Typically, a vast volume of data and information is used to run projects. For applications under test, a substantial amount of data is required to carry out tests, more so for testing techniques such as Boundary Value Analysis and Equivalence partitioning. Volume (lots of Test Data!) is an additional testing prerequisite which is exemplary for verticals such as Banking and Financial Services where historical and future dated data play a key role in methodical application testing.
Business impact due to non-compliance of test data guidelines is characteristically ignored when testing the application in the QA Environment. Applications being run in test environments do not have any legal or practical implications. However, in instantaneous environments, they create data-related pressures, which can cost the organizations a significant amount.
A few scenarios to take a look at are described in detail below.
Typical Business Problems
For example, consider the scenario where a new bank is being launched for retail customers. In this situation, post the development staging, testing would span across various units within the product life cycle, such as Credit Card Bill Payments, Payments and Transfers, Fraud Checking, Remote Deposit Capture & Cheque deposits, etc. Plenty of pre-existing test data is required for testing these units, so that edge case scenarios can be covered. A few examples below illustrate those very circumstances.
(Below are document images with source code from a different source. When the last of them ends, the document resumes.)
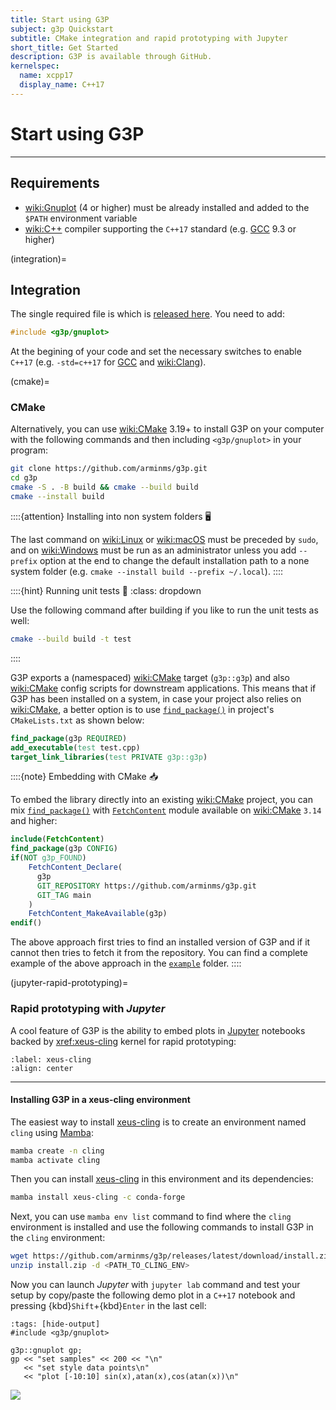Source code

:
 ```yaml
---
title: Start using G3P
subject: g3p Quickstart
subtitle: CMake integration and rapid prototyping with Jupyter
short_title: Get Started
description: G3P is available through GitHub.
kernelspec:
  name: xcpp17
  display_name: C++17
---
```


# Start using G3P

---

## Requirements

- <wiki:Gnuplot> (4 or higher) must be already installed and added to the `$PATH` environment variable
- <wiki:C++> compiler supporting the `C++17` standard (e.g. [GCC](wiki:GNU_Compiler_Collection) 9.3 or higher)

(integration)=
## Integration

The single required file is [](https://github.com/arminms/g3p/blob/main/include/g3p/gnuplot) which is [released here](https://github.com/arminms/g3p/releases). You need to add:

```cpp
#include <g3p/gnuplot>
```

At the begining of your code and set the necessary switches to enable `C++17` (e.g. `-std=c++17` for [GCC](wiki:GNU_Compiler_Collection) and <wiki:Clang>).

(cmake)=
### CMake

Alternatively, you can use <wiki:CMake> 3.19+ to install G3P on your computer with the following commands and then including `<g3p/gnuplot>` in your program:

```bash
git clone https://github.com/arminms/g3p.git
cd g3p
cmake -S . -B build && cmake --build build
cmake --install build
```

::::{attention} Installing into non system folders 🖥️

The last command on <wiki:Linux> or <wiki:macOS> must be preceded by `sudo`, and on <wiki:Windows> must be run as an administrator unless you add `--prefix` option at the end to change the default installation path to a none system folder (e.g. `cmake --install build --prefix ~/.local`).
::::

::::{hint} Running unit tests 🧪
:class: dropdown

Use the following command after building if you like to run the unit tests as well:

```bash
cmake --build build -t test
```
::::

G3P exports a (namespaced) <wiki:CMake> target (`g3p::g3p`) and also <wiki:CMake> config scripts for downstream applications. This means that if G3P has been installed on a system, in case your project also relies on <wiki:CMake>, a better option is to use [`find_package()`](xref:cmake#command/find_package) in project's `CMakeLists.txt` as shown below:

```cmake
find_package(g3p REQUIRED)
add_executable(test test.cpp)
target_link_libraries(test PRIVATE g3p::g3p)
```

::::{note} Embedding with CMake 📥

To embed the library directly into an existing <wiki:CMake> project, you can mix [`find_package()`](xref:cmake#command/find_package) with [`FetchContent`](xref:cmake#module/FetchContent) module available on <wiki:CMake> `3.14` and higher:

```cmake
include(FetchContent)
find_package(g3p CONFIG)
if(NOT g3p_FOUND)
    FetchContent_Declare(
      g3p
      GIT_REPOSITORY https://github.com/arminms/g3p.git
      GIT_TAG main
    )
    FetchContent_MakeAvailable(g3p)
endif()
```

The above approach first tries to find an installed version of G3P and if it cannot then tries to fetch it from the repository. You can find a complete example of the above approach in the [`example`](https://github.com/arminms/g3p/blob/main/example/CMakeLists.txt#L5-L19) folder.
::::

(jupyter-rapid-prototyping)=
### Rapid prototyping with *Jupyter*
A cool feature of G3P is the ability to embed plots in [Jupyter](wiki:Project_Jupyter) notebooks backed by <xref:xeus-cling> kernel for rapid prototyping:

```{image} ./images/xeus-cling.png
:label: xeus-cling
:align: center
```
---

#### Installing G3P in a xeus-cling environment

The easiest way to install [xeus-cling](xref:xeus-cling) is to create an environment named `cling` using [Mamba](xref:mamba#installation/mamba-installation):

```bash
mamba create -n cling
mamba activate cling
```

Then you can install [xeus-cling](xref:xeus-cling) in this environment and its dependencies:

```bash
mamba install xeus-cling -c conda-forge
```

Next, you can use `mamba env list` command to find where the `cling` environment is installed and use the following commands to install G3P in the `cling` environment:

```bash
wget https://github.com/arminms/g3p/releases/latest/download/install.zip
unzip install.zip -d <PATH_TO_CLING_ENV>
```

Now you can launch *Jupyter* with `jupyter lab` command and test your setup by copy/paste the following demo plot in a `C++17` notebook and pressing {kbd}`Shift`+{kbd}`Enter` in the last cell:

```{code-cell} cpp
:tags: [hide-output]
#include <g3p/gnuplot>

g3p::gnuplot gp;
gp << "set samples" << 200 << "\n"
   << "set style data points\n"
   << "plot [-10:10] sin(x),atan(x),cos(atan(x))\n"
```

![](xref:jupyter-xc#build_virtual_env)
Validation of interest capitalizations in a leap year (Feb 29th) is a testing scenario which is required to be confirmed before rolling out the banking system into production. In real-time testing, it may need years to test this state, depending where you are in calendar terms (- in the leap year example as you have the leap year appear once in 4 Years). It would become a difficulty if the leap year interest capitalization is not validated, and it actually turns out to be unsuccessful in production. These are precisely the edge cases which ought to not be ignored while testing.
Reporting Regulatory Requirements
Certain government policies need your financial system to keep hold of the past years’ worth of data and either discard or archive the rest. These are the strict guidelines which may encompass additional financial implications (Tax Audit etc.). Such regulations need to be tested with immense specifications. With a new system, however, there might be a shortage of test data due to which there would be a requirement for effective testing! This all the more intensifies the significance of successful management of financial information.
To test these circumstances, we need scrupulous preparation of test data in the system, without which we would have the subsequent problems.
- Low Volume Testing – With a vacant database, the performance of the test environment will be enhanced when compared to the production environment; this is an illusory way to test the application, as we would not be able to imitate the real-time environment and the consecutive defects.
- Back dated Testing – This is a crucial point to regard when testing data intensive applications, the ability to go back in time. We run the peril of not being able to test backdated scenarios when we take the ‘fill as we go’ approach. This would cause noteworthy test-coverage-related risks.
- Integration (Upstream/Downstream) – Testing interfaces also pose plenty of blind spots for tests and test data broadcasts should be across interfaces. For example, a bill payment information should not only be in our Core Banking System (CBS) under test, but should also exist on the interfacing payment provider (3rd Party bill payment Channel) in order to avoid account reconciliation issues which would lead to inaccurate accounting reports.
- Time Travel – Certain kinds of test scenarios require user to travel back and forth in time (that is, moving the system date backwards / forward) in order to accommodate date related flows. For Example: if one would want to validate a Loan Amortization scenario wherein auto debits are validated for each month.
Date movements are complicated, as they may disturb the sync between multiple interfaces, and are not straightforward to co-ordinate.
There are no decisive solutions available that can be utilized for all the test data requirements. However, there are a few strategies that may be deployed in order to mitigate the impact and aid in improving the overall test coverage.